In the run-up to the United State Presidential Election 2016, Taoiseach (Ireland's Prime Minister) Enda Kenny accused the Republican nominee Donald Trump of racism on the floor of the Irish parliament (the Dail). He now says he doesn’t regret it, despite being one of the first global leaders to speak with the President-elect following his victory.

Until the end of May of last year, Kenny had taken a largely conciliatory approach to Trump’s controversial campaign and divisive remarks, telling RTE that Trump had made “provocative remarks,” but that some of them had been “rowed back on.”

However, on May 31, when pressed by Fianna Fáil leader Micheal Martin and Anti-Austerity People Before Profit’s Richard Boyd Barrett during a Dáil (Irish parliament) session about the Irish government’s intentions should Trump be elected president, Kenny took a harder stance.

“Mr. Trump has talked about wiping people out across the Middle East and massively escalating US military action in that region,” Boyd Barrett said.

“Whatever about the previous differences between the Taoiseach and I on this issue, is he seriously going to tell the House that if Donald Trump was President of the United States, the Taoiseach would carry on with the policy of facilitating the US military at Shannon Airport?

“If the Taoiseach did that, it would beggar belief because everybody recognizes what a dangerous man Donald Trump is.”

Kenny initially declined to comment, calling the topic of the next US president a “matter for the American people.”

Eventually, he concluded, “If Trump’s comments are racist and dangerous, which they are, there is an alternative to vote for.”

Asked now if he regrets those remarks, Kenny said he did not.

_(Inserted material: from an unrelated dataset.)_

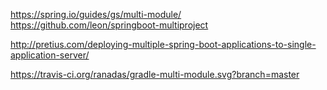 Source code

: https://spring.io/guides/gs/multi-module/
https://github.com/leon/springboot-multiproject

http://pretius.com/deploying-multiple-spring-boot-applications-to-single-application-server/



https://travis-ci.org/ranadas/gradle-multi-module.svg?branch=master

"I don't. I made my comment in the Dáil on comments that had been made by the then candidate," he said, according to

"I've since spoken to the President-Elect and we've agreed Ireland will continue to work with the in-coming administration in the interests of Ireland and the United States," he added.

Indeed, despite his past words on Trump, Kenny left some other European leaders green with envy when he became the first to speak with Donald Trump following his election win.

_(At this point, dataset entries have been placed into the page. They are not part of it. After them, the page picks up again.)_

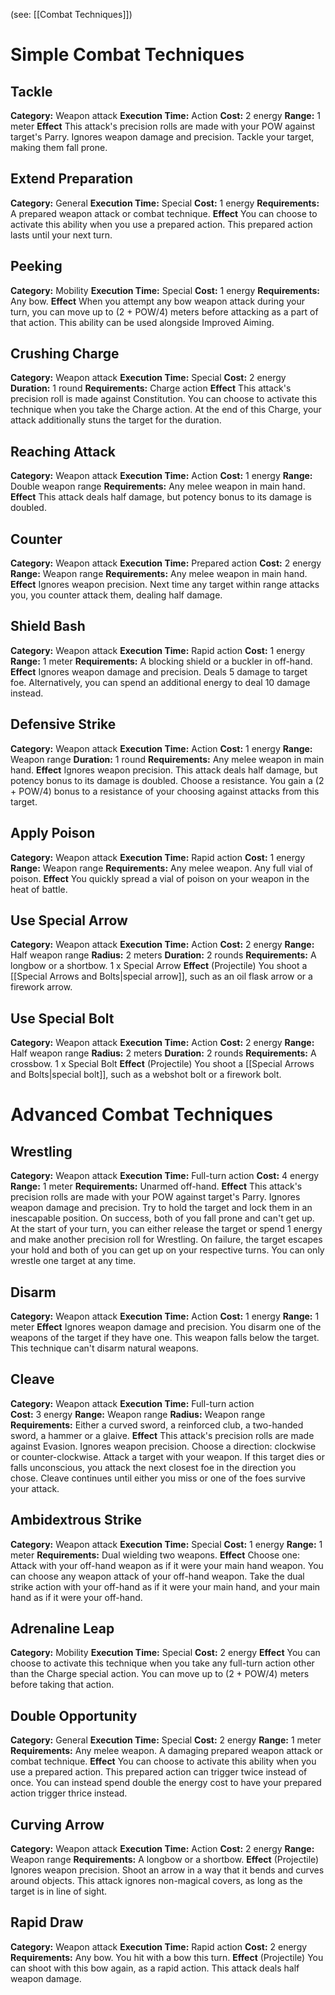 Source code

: (see: [[Combat Techniques]])

# Simple Combat Techniques
## Tackle
**Category:** Weapon attack
**Execution Time:** Action
**Cost:** 2 energy
**Range:** 1 meter
**Effect**
	This attack's precision rolls are made with your POW against target's Parry.
	Ignores weapon damage and precision.
	Tackle your target, making them fall prone.

## Extend Preparation
**Category:** General
**Execution Time:** Special
**Cost:** 1 energy
**Requirements:**
	A prepared weapon attack or combat technique.
**Effect**
	You can choose to activate this ability when you use a prepared action. This prepared action lasts until your next turn.

## Peeking
**Category:** Mobility
**Execution Time:** Special
**Cost:** 1 energy
**Requirements:**
	Any bow.
**Effect**
	When you attempt any bow weapon attack during your turn, you can move up to (2 + POW/4) meters before attacking as a part of that action. This ability can be used alongside Improved Aiming. 

## Crushing Charge
**Category:** Weapon attack
**Execution Time:** Special
**Cost:** 2 energy
**Duration:** 1 round
**Requirements:**
	Charge action
**Effect**
	This attack's precision roll is made against Constitution.
	You can choose to activate this technique when you take the Charge action.
	At the end of this Charge, your attack additionally stuns the target for the duration.

## Reaching Attack
**Category:** Weapon attack
**Execution Time:** Action 
**Cost:** 1 energy
**Range:** Double weapon range
**Requirements:**
	Any melee weapon in main hand.
**Effect**
	This attack deals half damage, but potency bonus to its damage is doubled.

## Counter
**Category:** Weapon attack
**Execution Time:** Prepared action 
**Cost:** 2 energy
**Range:** Weapon range
**Requirements:**
	Any melee weapon in main hand.
**Effect**
	Ignores weapon precision.
	Next time any target within range attacks you, you counter attack them, dealing half damage.

## Shield Bash
**Category:** Weapon attack
**Execution Time:** Rapid action
**Cost:** 1 energy
**Range:** 1 meter
**Requirements:**
	A blocking shield or a buckler in off-hand.
**Effect**
	Ignores weapon damage and precision.
	Deals 5 damage to target foe. 
	Alternatively, you can spend an additional energy to deal 10 damage instead.

## Defensive Strike
**Category:** Weapon attack
**Execution Time:** Action
**Cost:** 1 energy
**Range:** Weapon range
**Duration:** 1 round
**Requirements:**
	Any melee weapon in main hand.
**Effect**
	Ignores weapon precision.
	This attack deals half damage, but potency bonus to its damage is doubled.
	Choose a resistance. You gain a (2 + POW/4) bonus to a resistance of your choosing against attacks from this target.

## Apply Poison
**Category:** Weapon attack
**Execution Time:** Rapid action
**Cost:** 1 energy
**Range:** Weapon range
**Requirements:**
	Any melee weapon.
	Any full vial of poison. 
**Effect**
	You quickly spread a vial of poison on your weapon in the heat of battle.

## Use Special Arrow
**Category:** Weapon attack
**Execution Time:** Action
**Cost:** 2 energy
**Range:** Half weapon range
**Radius:** 2 meters
**Duration:** 2 rounds
**Requirements:**
	A longbow or a shortbow.
	1 x Special Arrow
**Effect**
	(Projectile)
	You shoot a [[Special Arrows and Bolts|special arrow]], such as an oil flask arrow or a firework arrow.

## Use Special Bolt
**Category:** Weapon attack
**Execution Time:** Action
**Cost:** 2 energy
**Range:** Half weapon range
**Radius:** 2 meters
**Duration:** 2 rounds
**Requirements:**
	A crossbow.
	1 x Special Bolt
**Effect**
	(Projectile)
	You shoot a [[Special Arrows and Bolts|special bolt]], such as a webshot bolt or a firework bolt.

# Advanced Combat Techniques
## Wrestling 
**Category:** Weapon attack
**Execution Time:** Full-turn action
**Cost:** 4 energy
**Range:** 1 meter
**Requirements:**
	Unarmed off-hand.
**Effect**
	This attack's precision rolls are made with your POW against target's Parry.
	Ignores weapon damage and precision. 
	Try to hold the target and lock them in an inescapable position. On success, both of you fall prone and can't get up.
	At the start of your turn, you can either release the target or spend 1 energy and make another precision roll for Wrestling. On failure, the target escapes your hold and both of you can get up on your respective turns.
	You can only wrestle one target at any time.

## Disarm
**Category:** Weapon attack
**Execution Time:** Action
**Cost:** 1 energy
**Range:** 1 meter
**Effect**
	Ignores weapon damage and precision. 
	You disarm one of the weapons of the target if they have one. This weapon falls below the target.
	This technique can't disarm natural weapons.

## Cleave
**Category:** Weapon attack
**Execution Time:** Full-turn action  
**Cost:** 3 energy
**Range:** Weapon range
**Radius:** Weapon range
**Requirements:**
	Either a curved sword, a reinforced club, a two-handed sword, a hammer or a glaive.
**Effect**
	This attack's precision rolls are made against Evasion.
	Ignores weapon precision.
	Choose a direction: clockwise or counter-clockwise. Attack a target with your weapon. If this target dies or falls unconscious, you attack the next closest foe in the direction you chose. Cleave continues until either you miss or one of the foes survive your attack.

## Ambidextrous Strike
**Category:** Weapon attack
**Execution Time:** Special
**Cost:** 1 energy
**Range:** 1 meter
**Requirements:**
	Dual wielding two weapons.
**Effect**
	Choose one:
	Attack with your off-hand weapon as if it were your main hand weapon. You can choose any weapon attack of your off-hand weapon.
	Take the dual strike action with your off-hand as if it were your main hand, and your main hand as if it were your off-hand.


## Adrenaline Leap
**Category:** Mobility
**Execution Time:** Special
**Cost:** 2 energy
**Effect**
	You can choose to activate this technique when you take any full-turn action other than the Charge special action.
	You can move up to (2 + POW/4) meters before taking that action.

## Double Opportunity
**Category:** General
**Execution Time:** Special
**Cost:** 2 energy
**Range:** 1 meter
**Requirements:**
	Any melee weapon.
	A damaging prepared weapon attack or combat technique.
**Effect**
	You can choose to activate this ability when you use a prepared action. This prepared action can trigger twice instead of once. You can instead spend double the energy cost to have your prepared action trigger thrice instead.

## Curving Arrow
**Category:** Weapon attack
**Execution Time:** Action
**Cost:** 2 energy
**Range:** Weapon range
**Requirements:**
	A longbow or a shortbow.
**Effect**
	(Projectile)
	Ignores weapon precision. 
	Shoot an arrow in a way that it bends and curves around objects.
	This attack ignores non-magical covers, as long as the target is in line of sight. 

## Rapid Draw
**Category:** Weapon attack
**Execution Time:** Rapid action
**Cost:** 2 energy
**Requirements:**
	Any bow.
	You hit with a bow this turn.
**Effect**
	(Projectile)
	You can shoot with this bow again, as a rapid action. This attack deals half weapon damage.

During the ten minute call with Kenny, Trump praised the decisions taken by Kenny's government on the Irish economy and confirmed that the US would continue to work with Ireland and would continue the St. Patrick’s Day tradition of inviting the Taoiseach to the White House.

“I had a very good conversation with the president-elect,” Kenny said at the time.

“He understands Ireland very well. He was complimentary about the decisions made about the economy here. He is looking forward to doing business with Ireland and I asked him specifically about Patrick’s Day, he is looking forward to continuing that tradition over many years.”